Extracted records
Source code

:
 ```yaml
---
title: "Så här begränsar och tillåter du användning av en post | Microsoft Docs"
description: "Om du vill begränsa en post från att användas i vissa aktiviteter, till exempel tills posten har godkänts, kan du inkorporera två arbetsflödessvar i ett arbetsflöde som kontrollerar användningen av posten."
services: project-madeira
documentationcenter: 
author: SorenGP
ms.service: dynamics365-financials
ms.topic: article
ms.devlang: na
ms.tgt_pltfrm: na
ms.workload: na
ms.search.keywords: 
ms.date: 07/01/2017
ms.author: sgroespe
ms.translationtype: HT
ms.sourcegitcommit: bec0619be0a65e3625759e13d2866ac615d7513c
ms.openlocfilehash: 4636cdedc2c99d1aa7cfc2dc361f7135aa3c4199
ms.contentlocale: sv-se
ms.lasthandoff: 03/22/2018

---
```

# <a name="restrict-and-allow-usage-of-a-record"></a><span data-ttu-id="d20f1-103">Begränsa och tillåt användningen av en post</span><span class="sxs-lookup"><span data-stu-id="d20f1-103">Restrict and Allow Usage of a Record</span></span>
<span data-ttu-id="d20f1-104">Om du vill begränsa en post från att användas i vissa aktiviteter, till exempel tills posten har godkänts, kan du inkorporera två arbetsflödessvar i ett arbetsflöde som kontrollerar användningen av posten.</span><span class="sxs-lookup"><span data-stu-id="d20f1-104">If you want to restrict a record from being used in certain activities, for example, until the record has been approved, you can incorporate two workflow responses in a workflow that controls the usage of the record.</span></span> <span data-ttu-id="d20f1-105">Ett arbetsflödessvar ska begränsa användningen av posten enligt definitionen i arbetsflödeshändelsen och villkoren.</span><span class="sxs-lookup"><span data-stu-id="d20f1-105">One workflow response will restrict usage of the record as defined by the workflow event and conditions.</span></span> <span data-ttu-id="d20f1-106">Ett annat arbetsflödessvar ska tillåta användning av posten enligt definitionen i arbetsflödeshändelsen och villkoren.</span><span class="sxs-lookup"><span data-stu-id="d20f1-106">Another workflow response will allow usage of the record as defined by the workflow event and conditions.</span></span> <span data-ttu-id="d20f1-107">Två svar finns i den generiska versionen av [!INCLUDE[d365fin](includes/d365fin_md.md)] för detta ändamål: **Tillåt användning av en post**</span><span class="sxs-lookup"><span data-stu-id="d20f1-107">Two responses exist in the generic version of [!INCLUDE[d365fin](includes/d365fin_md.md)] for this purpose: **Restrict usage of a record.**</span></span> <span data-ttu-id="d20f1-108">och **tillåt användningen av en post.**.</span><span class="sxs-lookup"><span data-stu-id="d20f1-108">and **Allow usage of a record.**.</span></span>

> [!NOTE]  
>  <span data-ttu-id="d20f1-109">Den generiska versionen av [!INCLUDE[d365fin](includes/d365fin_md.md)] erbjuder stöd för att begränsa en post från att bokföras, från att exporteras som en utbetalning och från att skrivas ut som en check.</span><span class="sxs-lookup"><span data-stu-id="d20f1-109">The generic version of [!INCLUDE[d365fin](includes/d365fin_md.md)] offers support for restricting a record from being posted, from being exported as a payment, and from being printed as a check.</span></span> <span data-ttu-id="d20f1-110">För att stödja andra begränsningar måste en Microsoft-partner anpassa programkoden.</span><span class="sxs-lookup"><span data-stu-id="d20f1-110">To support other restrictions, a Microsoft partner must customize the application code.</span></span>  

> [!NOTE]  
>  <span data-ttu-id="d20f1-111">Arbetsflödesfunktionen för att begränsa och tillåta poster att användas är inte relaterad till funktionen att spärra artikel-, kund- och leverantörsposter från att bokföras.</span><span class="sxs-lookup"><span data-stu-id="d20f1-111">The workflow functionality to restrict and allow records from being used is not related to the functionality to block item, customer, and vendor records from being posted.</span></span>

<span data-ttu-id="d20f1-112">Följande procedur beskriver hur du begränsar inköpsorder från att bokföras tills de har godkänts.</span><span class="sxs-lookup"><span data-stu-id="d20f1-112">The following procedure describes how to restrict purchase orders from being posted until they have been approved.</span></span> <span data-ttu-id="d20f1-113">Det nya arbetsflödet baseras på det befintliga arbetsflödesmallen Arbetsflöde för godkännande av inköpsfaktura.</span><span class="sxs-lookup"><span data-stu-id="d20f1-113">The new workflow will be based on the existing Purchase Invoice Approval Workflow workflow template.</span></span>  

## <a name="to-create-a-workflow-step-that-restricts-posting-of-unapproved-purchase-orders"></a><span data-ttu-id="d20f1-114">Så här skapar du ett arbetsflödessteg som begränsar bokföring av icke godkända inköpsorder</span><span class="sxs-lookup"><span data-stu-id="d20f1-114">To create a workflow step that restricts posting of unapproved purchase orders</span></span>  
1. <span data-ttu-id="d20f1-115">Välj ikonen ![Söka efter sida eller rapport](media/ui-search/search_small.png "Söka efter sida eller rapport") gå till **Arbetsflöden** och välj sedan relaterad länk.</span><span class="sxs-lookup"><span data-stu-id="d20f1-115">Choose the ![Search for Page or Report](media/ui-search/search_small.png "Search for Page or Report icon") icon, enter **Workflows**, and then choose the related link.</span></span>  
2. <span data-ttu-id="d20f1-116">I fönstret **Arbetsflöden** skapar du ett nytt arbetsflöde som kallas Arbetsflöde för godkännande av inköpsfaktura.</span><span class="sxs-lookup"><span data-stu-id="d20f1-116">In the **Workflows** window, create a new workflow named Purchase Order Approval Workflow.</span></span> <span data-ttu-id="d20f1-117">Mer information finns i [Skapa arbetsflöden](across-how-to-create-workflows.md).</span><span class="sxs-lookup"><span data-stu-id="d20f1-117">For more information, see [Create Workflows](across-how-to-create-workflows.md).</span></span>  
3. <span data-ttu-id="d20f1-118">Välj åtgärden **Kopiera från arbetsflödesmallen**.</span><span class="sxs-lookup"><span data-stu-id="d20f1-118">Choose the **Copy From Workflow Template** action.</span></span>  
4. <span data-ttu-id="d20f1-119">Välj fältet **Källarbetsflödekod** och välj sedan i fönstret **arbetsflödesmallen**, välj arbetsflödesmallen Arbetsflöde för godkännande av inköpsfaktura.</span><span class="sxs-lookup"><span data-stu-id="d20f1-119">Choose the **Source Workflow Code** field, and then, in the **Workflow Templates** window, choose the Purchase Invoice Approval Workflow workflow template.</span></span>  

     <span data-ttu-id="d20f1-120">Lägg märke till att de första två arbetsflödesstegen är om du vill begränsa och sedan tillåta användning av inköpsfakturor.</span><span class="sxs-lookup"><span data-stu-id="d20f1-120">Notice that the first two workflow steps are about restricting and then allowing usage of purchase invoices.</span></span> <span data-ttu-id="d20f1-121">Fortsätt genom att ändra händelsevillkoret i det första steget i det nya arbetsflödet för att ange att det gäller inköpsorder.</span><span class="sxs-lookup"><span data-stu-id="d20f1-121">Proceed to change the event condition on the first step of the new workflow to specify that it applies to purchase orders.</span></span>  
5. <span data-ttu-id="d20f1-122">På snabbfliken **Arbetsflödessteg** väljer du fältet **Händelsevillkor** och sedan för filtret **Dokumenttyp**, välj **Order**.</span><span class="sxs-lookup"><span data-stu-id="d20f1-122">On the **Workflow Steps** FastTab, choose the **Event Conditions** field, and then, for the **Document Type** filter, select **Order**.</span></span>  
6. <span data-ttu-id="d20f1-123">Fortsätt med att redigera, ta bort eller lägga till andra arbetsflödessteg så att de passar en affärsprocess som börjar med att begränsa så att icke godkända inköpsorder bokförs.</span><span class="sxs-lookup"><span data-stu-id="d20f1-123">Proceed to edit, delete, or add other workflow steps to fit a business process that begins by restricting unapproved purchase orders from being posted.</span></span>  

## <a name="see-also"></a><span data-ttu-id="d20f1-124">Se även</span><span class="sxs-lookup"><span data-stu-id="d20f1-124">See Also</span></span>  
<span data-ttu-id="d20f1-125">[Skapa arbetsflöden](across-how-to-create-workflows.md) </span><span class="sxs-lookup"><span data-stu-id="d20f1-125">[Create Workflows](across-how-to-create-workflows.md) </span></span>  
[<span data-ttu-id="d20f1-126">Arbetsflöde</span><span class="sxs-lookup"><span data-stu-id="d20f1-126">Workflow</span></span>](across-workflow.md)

◆ WORK TASK ◆
What the answer needs is every line from the data above with "across" in it.

◆ RESULT ◆
2. <span data-ttu-id="d20f1-116">I fönstret **Arbetsflöden** skapar du ett nytt arbetsflöde som kallas Arbetsflöde för godkännande av inköpsfaktura.</span><span class="sxs-lookup"><span data-stu-id="d20f1-116">In the **Workflows** window, create a new workflow named Purchase Order Approval Workflow.</span></span> <span data-ttu-id="d20f1-117">Mer information finns i [Skapa arbetsflöden](across-how-to-create-workflows.md).</span><span class="sxs-lookup"><span data-stu-id="d20f1-117">For more information, see [Create Workflows](across-how-to-create-workflows.md).</span></span>  
<span data-ttu-id="d20f1-125">[Skapa arbetsflöden](across-how-to-create-workflows.md) </span><span class="sxs-lookup"><span data-stu-id="d20f1-125">[Create Workflows](across-how-to-create-workflows.md) </span></span>  
[<span data-ttu-id="d20f1-126">Arbetsflöde</span><span class="sxs-lookup"><span data-stu-id="d20f1-126">Workflow</span></span>](across-workflow.md)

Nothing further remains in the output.